Une manière de souligner son indépendance et de "garder [s]a liberté d'action et de proposition" face à une "confusion regrettable", a-t-il dit, "entre Nicolas Sarkozy président des Républicains et Nicolas Sarkozy en campagne pour la primaire".

Nicolas Sarkozy n'a pas apprécié et a fustigé les absents dans son discours de clôture : "C'est plus facile d'être sur le trottoir et de parler à quelques journalistes, c'est moins facile d'être au milieu des siens."

Les juppéistes expliquaient avoir choisi l'abstention plutôt que l'absentéisme pour marquer leur différence.

"C'est plutôt le projet de Nicolas Sarkozy. Je ne vais pas demander à Nicolas Sarkozy ou à ses proches de voter le projet d'Alain Juppé. L'inverse est donc vrai", a justifié le député juppéiste Benoist Apparu auprès de journalistes.

Bruno Le Maire, désormais "troisième homme" des sondages, a lui boycotté la réunion du "parlement" de LR, préférant s'exprimer aux Rencontres économiques d'Aix-en-Provence.

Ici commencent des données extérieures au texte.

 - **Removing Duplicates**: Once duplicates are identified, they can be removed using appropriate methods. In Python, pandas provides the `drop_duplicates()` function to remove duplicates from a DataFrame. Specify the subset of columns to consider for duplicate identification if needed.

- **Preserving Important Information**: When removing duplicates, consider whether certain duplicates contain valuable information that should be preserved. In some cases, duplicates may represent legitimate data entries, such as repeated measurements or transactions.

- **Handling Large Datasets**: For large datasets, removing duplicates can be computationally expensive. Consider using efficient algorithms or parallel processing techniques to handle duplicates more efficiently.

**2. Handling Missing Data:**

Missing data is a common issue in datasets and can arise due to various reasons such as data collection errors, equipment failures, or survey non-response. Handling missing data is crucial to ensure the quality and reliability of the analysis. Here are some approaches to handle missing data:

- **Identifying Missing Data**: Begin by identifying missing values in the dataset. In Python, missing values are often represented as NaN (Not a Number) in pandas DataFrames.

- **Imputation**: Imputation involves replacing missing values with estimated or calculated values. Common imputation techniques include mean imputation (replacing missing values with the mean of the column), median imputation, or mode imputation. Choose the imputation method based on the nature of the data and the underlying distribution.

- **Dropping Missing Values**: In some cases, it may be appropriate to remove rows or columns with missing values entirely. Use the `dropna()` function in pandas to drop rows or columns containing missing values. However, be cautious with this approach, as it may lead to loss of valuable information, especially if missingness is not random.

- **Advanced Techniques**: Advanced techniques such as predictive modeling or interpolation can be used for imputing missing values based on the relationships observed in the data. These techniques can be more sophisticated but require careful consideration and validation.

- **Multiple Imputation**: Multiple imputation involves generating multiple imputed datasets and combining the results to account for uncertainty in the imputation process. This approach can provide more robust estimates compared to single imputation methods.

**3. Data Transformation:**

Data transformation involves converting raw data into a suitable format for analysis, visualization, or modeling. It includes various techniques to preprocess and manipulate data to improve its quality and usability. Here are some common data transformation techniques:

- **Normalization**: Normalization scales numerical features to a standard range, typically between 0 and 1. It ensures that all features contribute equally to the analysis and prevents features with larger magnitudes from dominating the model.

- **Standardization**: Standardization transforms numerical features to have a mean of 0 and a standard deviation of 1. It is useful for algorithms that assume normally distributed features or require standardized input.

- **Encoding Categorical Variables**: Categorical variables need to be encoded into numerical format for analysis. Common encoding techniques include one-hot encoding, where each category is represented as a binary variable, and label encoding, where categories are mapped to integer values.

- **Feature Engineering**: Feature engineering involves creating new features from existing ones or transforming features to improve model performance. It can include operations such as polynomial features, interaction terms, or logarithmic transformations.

Là encore, Nicolas Sarkozy s'est montré cinglant avec son ancien ministre : "Quand on était ensemble au gouvernement, il y en a assez peu qui m'ont dit : 'Je t'en supplie, je veux sortir tant je suis en désaccord!'"

360 PAGES DE PROPOSITIONS

Le projet du parti, plus de 360 pages d'un corpus de propositions prônant notamment "un contre-choc fiscal" dès 2017, 100 milliards d'euros d'économies sur cinq ans, le rétablissement des peines planchers et leur extension aux récidivistes, ainsi qu'une politique d'immigration restrictive, a été adopté à une écrasante majorité par les membres du parti, qui ont levé un carton bleu pour exprimer leur accord.

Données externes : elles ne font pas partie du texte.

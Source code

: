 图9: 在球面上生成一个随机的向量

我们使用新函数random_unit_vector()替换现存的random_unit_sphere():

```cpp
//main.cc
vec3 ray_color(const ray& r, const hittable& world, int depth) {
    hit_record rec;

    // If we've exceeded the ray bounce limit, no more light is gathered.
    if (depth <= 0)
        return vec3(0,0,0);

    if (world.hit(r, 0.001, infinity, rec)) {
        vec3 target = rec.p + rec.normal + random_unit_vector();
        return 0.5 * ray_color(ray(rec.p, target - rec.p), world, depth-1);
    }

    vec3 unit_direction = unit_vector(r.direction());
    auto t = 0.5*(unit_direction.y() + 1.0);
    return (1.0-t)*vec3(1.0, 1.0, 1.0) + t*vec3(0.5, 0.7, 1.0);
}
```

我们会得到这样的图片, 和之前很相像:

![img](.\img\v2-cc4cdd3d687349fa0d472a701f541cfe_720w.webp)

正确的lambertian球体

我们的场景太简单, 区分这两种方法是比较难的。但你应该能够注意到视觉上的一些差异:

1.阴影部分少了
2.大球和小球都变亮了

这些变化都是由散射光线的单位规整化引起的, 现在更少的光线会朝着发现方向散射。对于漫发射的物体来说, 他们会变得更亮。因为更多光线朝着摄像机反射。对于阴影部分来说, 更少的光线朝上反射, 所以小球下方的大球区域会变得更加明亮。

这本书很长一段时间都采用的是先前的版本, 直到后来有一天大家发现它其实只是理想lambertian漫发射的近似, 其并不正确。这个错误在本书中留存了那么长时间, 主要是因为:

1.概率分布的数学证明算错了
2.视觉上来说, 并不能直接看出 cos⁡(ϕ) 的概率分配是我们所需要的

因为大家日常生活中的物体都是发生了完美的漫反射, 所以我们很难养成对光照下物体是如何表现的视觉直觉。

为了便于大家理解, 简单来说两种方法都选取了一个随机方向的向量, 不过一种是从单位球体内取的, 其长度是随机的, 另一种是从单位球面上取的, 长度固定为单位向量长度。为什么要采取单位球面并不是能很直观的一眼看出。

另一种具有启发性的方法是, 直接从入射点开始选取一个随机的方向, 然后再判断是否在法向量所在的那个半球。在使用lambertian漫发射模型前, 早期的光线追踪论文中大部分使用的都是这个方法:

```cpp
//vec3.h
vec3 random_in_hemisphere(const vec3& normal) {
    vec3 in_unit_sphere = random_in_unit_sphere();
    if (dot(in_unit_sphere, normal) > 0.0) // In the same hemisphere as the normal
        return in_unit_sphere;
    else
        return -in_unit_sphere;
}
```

Seuls 14 cartons rouges se sont levés dans la salle. Un élu juppéiste a ironisé sur des méthodes "nord-coréennes".

Nadine Morano a voté pour, Hervé Mariton, qui a regretté des "demi-mesures", a voté contre, Alain Juppé, François Fillon, Jean-François Copé n'ont pas pris part au vote.

"Toutes les contributions sont utiles dans la bataille des idées qui va s'engager. Maintenant chacun puisera ou non son inspiration dans ce document", a dit François Fillon qui a appelé à une primaire "franche et loyale" dans un discours applaudi.

La droite "qui s'assume" s'est donc fait entendre haut et fort, avec des nuances, en Laurent Wauquiez, Eric Ciotti, Jean-François Copé ou Nadine Morano, très applaudie et de nouveau en cour auprès de Nicolas Sarkozy après avoir été écartée pour avoir qualifié la France de pays de "race blanche".

"Nous ne voulons pas passer notre temps à nous excuser des valeurs de la droite", a lancé à la tribune le numéro deux du parti, Laurent Wauquiez, héraut de la ligne "droitière".

"Pourquoi vouloir séduire une gauche qui de toute façon ne votera jamais pour vous?", a répété Jean-François Copé, qui joue désormais, non sans égratignures, la coexistence pacifique avec Nicolas Sarkozy, alors qu'Alain Juppé expliquait lors de son aparté avec des jeunes vouloir "rassembler largement".